Permohonan restitusi juga semakin mudah, karena Wajib Pajak dapat mengajukannya secara on-line melalui Coretax. Kendati demikian, Nopi memberikan beberapa tips pengajuan restitusi pajak melalui Coretax.

“Pastikan akun Coretax sudah teraktivasi, manfaatkan fitur digital dalam sistem Coretax agar terintegrasi dengan sistem perusahaan. Pastikan juga kelengkapan dokumen digital, seperti bukti pembayaran, perhitungan pajak yang seharusnya tidak terutang,” ujar Nopi.

Proyeksi dan Mitigasi Risiko Restitusi Pajak

Meski demikian, Wajib Pajak juga perlu mempersiapkan dan mengatasi potensi risiko pengajuan restitusi yang diatur dalam PER 16/2025. Nopi menggarisbawahi, Wajib Pajak harus memahami persyaratan/prosedur, batas waktu pengajuannya, dan kelengkapan dokumen yang kini diatur dengan regulasi terbaru.

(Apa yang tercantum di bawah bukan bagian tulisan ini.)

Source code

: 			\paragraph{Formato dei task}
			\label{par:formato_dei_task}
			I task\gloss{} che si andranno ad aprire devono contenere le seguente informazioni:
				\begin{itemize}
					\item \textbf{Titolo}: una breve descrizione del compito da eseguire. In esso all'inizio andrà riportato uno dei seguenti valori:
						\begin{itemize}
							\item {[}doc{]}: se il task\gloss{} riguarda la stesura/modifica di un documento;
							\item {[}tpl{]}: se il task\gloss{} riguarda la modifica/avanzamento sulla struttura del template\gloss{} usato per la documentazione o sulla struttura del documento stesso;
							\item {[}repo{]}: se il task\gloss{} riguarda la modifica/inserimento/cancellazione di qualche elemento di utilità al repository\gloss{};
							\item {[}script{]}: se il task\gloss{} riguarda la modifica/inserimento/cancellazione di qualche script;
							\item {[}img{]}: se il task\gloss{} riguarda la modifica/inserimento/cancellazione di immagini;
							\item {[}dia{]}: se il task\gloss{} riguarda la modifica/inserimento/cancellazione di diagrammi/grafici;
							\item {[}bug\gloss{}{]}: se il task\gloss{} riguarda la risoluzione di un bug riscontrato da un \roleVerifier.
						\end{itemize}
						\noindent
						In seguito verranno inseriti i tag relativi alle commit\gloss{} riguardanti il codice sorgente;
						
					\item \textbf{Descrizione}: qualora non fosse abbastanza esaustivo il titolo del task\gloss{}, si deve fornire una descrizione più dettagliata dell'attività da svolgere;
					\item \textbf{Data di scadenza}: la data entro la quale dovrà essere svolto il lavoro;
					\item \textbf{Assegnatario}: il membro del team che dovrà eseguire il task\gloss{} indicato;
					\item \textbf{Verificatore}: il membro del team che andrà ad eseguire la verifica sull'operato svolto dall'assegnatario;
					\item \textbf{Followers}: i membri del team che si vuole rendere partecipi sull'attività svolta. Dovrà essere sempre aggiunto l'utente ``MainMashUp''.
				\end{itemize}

“Wajib Pajak harus selalu melakukan rekonsiliasi data transaksi perusahaan dengan data yang dilaporkan ke DJP serta melakukan konsultasi dengan ahli pajak profesional,” tambah Nopi.

Berdasarkan pengalaman mendampingi banyak Wajib Pajak, tantangan krusial proses restitusi yang diikuti dengan pemeriksaan pajak adalah perbedaan pendapat fiskus terkait peraturan. Proses pengajuan restitusi juga memiliki tantangan lain, seperti ketidaklengkapan dokumen atau ketidaksesuaian data dengan peraturan.

“Solusi yang Taxco Solution berikan untuk menghadapi tantangan tersebut, yakni memastikan kewajiban perpajakan perusahaan sudah sesuai. Kami juga harus memastikan kesesuaian data transaksi perusahaan dengan pelaporan yang sudah dilakukan mengikuti peraturan perpajakan yang masih berlaku beserta kelengkapan dokumennya,” pungkas Nopi.